In humans, pharmacological approaches to induce persistent weight loss and improve glucose level of obesity-induced T2D have so far shown limited effectiveness. However, bariatric surgery has become an effective therapeutic option for morbid obesity, surpassing drug therapies and lifestyle interventions¹²⁴. Vertical sleeve gastrectomy (VSG) is a bariatric procedure that involves the removal of up to 80% of the stomach along the greater curvature, creating a gastric “sleeve” in continuity with the esophagus and pylorus¹²⁵. VSG induces loss of body weight and fat mass and improves glucose tolerance in humans and in rodent models126, 127, 128, 129, 130, 131. The study of Ryan et al.¹³² suggests that FXR is required for the sustained maintenance of weight loss and improved glycemic control after VSG. Furthermore, by identifying a model resistant to the effects of bariatric surgery, the authors were able to identify dissect further a role of the microbiota on the positive effects of bariatric surgery. However, the specific mechanisms by which FXR contributes to glucose control by VSG are still unknown. Further investigating the roles of FXR in mediating the anti-obesity and anti-diabetes effect of VSG and other surgeries will be of great interest.

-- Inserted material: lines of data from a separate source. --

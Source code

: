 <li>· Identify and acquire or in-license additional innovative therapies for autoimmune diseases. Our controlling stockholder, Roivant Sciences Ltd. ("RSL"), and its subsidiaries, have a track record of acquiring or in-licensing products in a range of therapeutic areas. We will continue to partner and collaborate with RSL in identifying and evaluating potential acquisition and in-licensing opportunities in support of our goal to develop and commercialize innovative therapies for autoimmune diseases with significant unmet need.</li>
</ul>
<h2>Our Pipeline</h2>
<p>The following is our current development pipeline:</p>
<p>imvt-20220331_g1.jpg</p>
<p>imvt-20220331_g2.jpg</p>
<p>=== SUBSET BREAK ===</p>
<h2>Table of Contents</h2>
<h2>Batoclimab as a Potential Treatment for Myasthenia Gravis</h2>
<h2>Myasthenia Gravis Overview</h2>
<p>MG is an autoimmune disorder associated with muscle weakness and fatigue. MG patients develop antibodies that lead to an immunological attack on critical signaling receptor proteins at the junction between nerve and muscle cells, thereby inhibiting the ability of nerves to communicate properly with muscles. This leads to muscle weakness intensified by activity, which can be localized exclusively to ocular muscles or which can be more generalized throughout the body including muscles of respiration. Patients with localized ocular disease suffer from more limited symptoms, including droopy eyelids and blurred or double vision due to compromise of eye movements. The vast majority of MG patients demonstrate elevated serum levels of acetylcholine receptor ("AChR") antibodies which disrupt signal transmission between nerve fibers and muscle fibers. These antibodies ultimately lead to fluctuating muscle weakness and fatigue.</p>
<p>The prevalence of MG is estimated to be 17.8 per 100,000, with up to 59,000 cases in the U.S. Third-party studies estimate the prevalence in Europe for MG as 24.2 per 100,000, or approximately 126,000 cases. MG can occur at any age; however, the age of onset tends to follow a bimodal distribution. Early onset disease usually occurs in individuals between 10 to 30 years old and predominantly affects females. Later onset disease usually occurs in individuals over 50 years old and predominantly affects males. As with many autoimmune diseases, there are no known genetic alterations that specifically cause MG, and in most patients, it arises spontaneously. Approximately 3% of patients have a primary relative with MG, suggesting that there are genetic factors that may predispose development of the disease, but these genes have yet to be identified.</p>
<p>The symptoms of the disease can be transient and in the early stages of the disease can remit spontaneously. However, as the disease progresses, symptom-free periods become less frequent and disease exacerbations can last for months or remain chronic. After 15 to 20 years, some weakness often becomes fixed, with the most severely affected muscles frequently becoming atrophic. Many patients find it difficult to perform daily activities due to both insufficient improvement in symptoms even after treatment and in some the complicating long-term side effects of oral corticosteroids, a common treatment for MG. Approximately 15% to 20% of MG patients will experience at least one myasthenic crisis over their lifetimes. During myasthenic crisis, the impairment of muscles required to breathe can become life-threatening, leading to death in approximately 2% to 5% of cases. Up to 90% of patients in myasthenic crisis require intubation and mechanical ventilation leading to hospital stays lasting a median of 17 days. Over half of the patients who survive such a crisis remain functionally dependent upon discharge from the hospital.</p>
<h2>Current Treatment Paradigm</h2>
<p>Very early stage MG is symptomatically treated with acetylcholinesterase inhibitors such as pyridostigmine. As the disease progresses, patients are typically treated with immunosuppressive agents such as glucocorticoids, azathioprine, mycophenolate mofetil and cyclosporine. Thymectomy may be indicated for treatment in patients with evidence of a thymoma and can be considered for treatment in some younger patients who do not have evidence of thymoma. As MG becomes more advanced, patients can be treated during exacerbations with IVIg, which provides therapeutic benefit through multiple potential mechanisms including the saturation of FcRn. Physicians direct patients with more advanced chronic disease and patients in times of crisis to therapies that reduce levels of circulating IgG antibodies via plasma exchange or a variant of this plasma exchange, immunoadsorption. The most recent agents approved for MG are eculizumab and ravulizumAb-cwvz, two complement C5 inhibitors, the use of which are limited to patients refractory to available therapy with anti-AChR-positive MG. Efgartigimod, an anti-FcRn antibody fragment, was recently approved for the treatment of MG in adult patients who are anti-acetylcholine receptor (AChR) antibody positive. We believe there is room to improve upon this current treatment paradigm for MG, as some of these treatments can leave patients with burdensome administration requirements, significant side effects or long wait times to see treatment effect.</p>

7. Conclusions and future perspectives

Research in BA and FXR signaling during the last 20 years has unraveled its important role in regulation of BA, lipid, glucose, and energy metabolism. In this review, we have summarized the roles of FXR in pathophysiology of the digestive system and the related diseases, including IBD, colorectal cancer and T2D. Recent studies have shown that FXR activation by its ligands affects both immune cells and intestinal epithelium, contributing to intestinal immunomodulation at various levels, thus providing a rationale to extend the clinical trials of FXR ligands to patients with IBD. The critical role of FXR in modulating intestinal tumorigenesis is probably due to its regulation of BA metabolism and detoxification, and its activation may confer protection from BA-induced tumor promoting activities. Activation of FXR improves obesity-induced T2D by regulating lipid metabolism and glucose homeostasis. FXR is required for the positive metabolic effect of VSG surgery. Targeting FXR therefore offers an exciting new perspective for the treatment of these digestive system diseases. However, the therapeutic benefits or risks of synthetic FXR ligands require further consideration in light of differences between mice and humans. One particular challenge in designing FXR agonists is to separate the desired therapeutic effects from the unwanted side effects. The design of organ- or gene-specific FXR modulators may improve their specificity and reduce side effects. A better understanding of the cellular and physiological signaling of FXR and its cofactors will help develop more selective modulators and the development of more efficient therapeutics for digestive system diseases.